ŞALOM’un geçen haftaki sayısında, Cambridge Üniversitesi bünyesinde bulunan “Müslüman ve Yahudi İlişkileri Araştırma Merkezi” nin İslam bilimleri akademisyenleri ile bazı Müslüman toplumlarının önde gelen liderleri tarafından imza altına alınan, Yahudi dünyasına hitaben yazılmış bir açık mektup yayınlandı.
“Özellikle İsrail - Filistin anlaşmazlığının ipoteği altına giren Yahudi – Müslüman ilişkilerini tekrar eski günlerine getirmek, aykırılıklardan çok benzerlikler taşıyan bu iki monoteist din arasındaki karşılıklı anlayışı yeniden oluşturmak için bir çaba” olarak tanımlanan bu açık mektubun ve taşıdığı mesajların, Türkiye’deki yazılı ve sözlü basının ilgisi dışında kalması, dolayısı ile kamuoyuna yansımaması bir kayıp…
Günümüzde dünyanın genelinde olduğu gibi ülkemizde de Yahudi düşmanlığı İsrail - Filistin anlaşmazlığı ekseninde hayat buluyor.
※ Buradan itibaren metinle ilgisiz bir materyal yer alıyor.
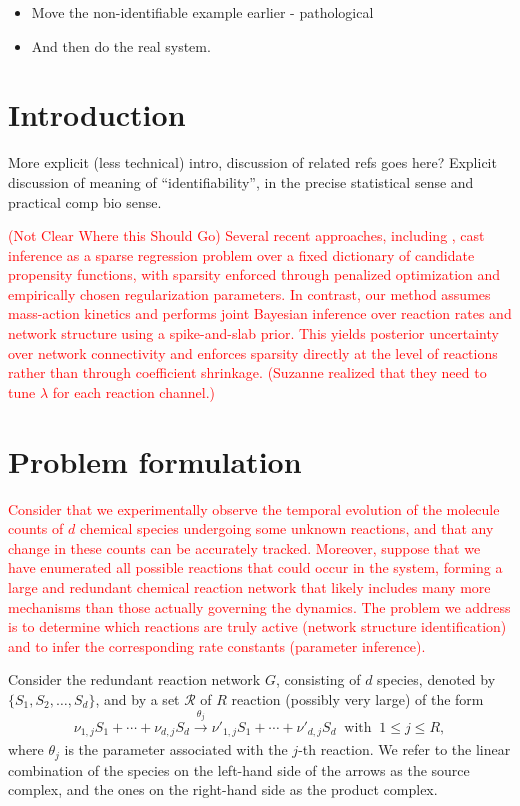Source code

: \documentclass[pdflatex,sn-mathphys-num]{sn-jnl}%
\theoremstyle{thmstyleone}%
\theoremstyle{thmstyletwo}%
\theoremstyle{thmstylethree}%
\begin{document}
\begin{itemize}
\item Move the non-identifiable example earlier - pathological 
\item And then do the real system.
\end{itemize}

\newpage

\section{Introduction}



More explicit (less technical) intro, discussion of related refs goes here? Explicit discussion of meaning of ``identifiability'', in the precise statistical sense and practical comp bio sense. 

\textcolor{red}{(Not Clear Where this Should Go) Several recent approaches, including \cite{siam_Zhang2019},  cast inference as a sparse regression problem over a fixed dictionary of candidate propensity functions, with sparsity enforced through penalized optimization and empirically chosen regularization parameters. In contrast, our method assumes mass-action kinetics and performs joint Bayesian inference over reaction rates and network structure using a spike-and-slab prior. This yields posterior uncertainty over network connectivity and enforces sparsity directly at the level of reactions rather than through coefficient shrinkage. (Suzanne realized that they need to tune $\lambda$ for each reaction channel.)}

\newpage

\section{Problem formulation}
\textcolor{red}{Consider that we experimentally observe the temporal evolution of the molecule counts of $d$ chemical species undergoing some unknown reactions, and that any change in these counts can be accurately tracked. Moreover, suppose that we have enumerated all possible reactions that could occur in the system, forming a large and redundant chemical reaction network that likely includes many more mechanisms than those actually governing the dynamics. The problem we address is to determine which reactions are truly active (network structure identification) and to infer the corresponding rate constants (parameter inference).}


Consider the redundant reaction network $G$, consisting of $d$  species, denoted by $\{ S_1, S_2, \ldots, S_d \}$, and by a set $\mathcal{R}$ of $R$ reaction (possibly very large) of the form
\begin{equation} \label{ex_intro}
\nu_{1,j} S_1 + \cdots + \nu_{d, j} S_d
\xrightarrow[]{\theta_j} \nu'_{1,j} S_1 + \cdots + \nu'_{d, j} S_d
\ \text{ with } \
1 \leq j \leq R,
\end{equation}
where $\theta_j$ is the parameter associated with the $j$-th reaction.
We refer to the linear combination of the species on the left-hand side of the arrows as the source complex, and the ones on the right-hand side as the product complex.
\end{document}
Siyasi polemiklere boğulmuş, çıkış noktası çoktan tarihin eskileri arasına girmiş bu sorunun, iki büyük öğretinin birbirlerine olan duruşlarına anlam katması çok acı. Problemin çözümü için birbirini dinlemenin, birbirini daha iyi anlamanın kayıtsız bir şart olduğu açık… Hal böyle iken, yanlış bilgilendirme süreci ile yoğrulmuş şüpheciliğin pençesinde, yakınlaşmadan hızla yabancılaşmaya akıyor Yahudi – Müslüman ilişkileri… Ve basınımız, aydınlarımız buna izin veriyor, en azından seyirci kalıyorlar...
Geçtiğimiz günlerde, Sakarya Üniversitesi’nde gerçekleşecek ve İsrail’in İstanbul Konsoloslusu Michal Gur Aryeh tarafından verilecek bir seminerin, öğrencilerin yoğun tepkileri nedeni ile iptal edildiği basına yansıdı. (Sabah 12.03.2008) Çok kısaca verilen haberde tepkilerin nedeni yer almıyordu, ancak bunu tahmin etmek çok ta zor olmasa gerek.
Uluslararası ilişkiler okuyan öğrencilerin, Türkiye’nin bölgedeki en önemli müttefiklerinden biri olan İsrail’in bir sözcüsünü tanımaları, onunla temas kurmaları dağarcılıklarına yeni bir şeyler katabilirdi oysa… Belki de, dünyanın dört bir yanından Müslüman bilim ve din adamlarının kaleme aldıkları o açık mektubu okusalardı, önlerine gelmiş bu fırsatı tepmezler, bilakis anlamak adına, öğrenmek adına kendilerine bir şans verirlerdi.
Keza, Avrupa’da yaşamlarını azınlık olarak sürdüren Müslüman ve Yahudilerin kendilerine yönelik olumsuz ayırımcılıkla savaşmada beraber hareket etmeleri gerektiğinin, Yahudi - Müslüman ilişkilerinin odağını oluşturan İsrail - Filistin çekişmesinde şiddetin çözüm olamayacağının altını çizer, diyalogun kalıcı barışı tesis etmede ne denli önemli oluğunu okurlar, ve anlarlardı, kim bilir! Belki de o zaman tepkilerini daha değişik bir şekilde sergilerlerdi…
Basınımızın, zaman zaman duygu sömürüsü seviyesine ulaşan yayınlarının yalnız Gazze’nin içler acısı durumunu gözler önüne sermesi, bugün Sderot ve Ashkelon gibi İsrail’in güney kentlerine gönderilen Kassam roketlerini veya dün Kiryat Şmona, Nahariya hatta Hayfa gibi kuzey kentlere Lübnan’ın güneyinden sallanan Katyuşaları yok sayması, toplumun yanlış bilgilendirilmesinin - ve bu tür prematüre tepkilerin - doğal nedenlerinden biridir. Aslında çok ta haksızlık etmemek gerek… Bu yalnız bizim basınımızın değil, tüm dünya basınının - istisnaları olmakla birlikte - takındığı tutumu ifade ediyor, ne yazık ki!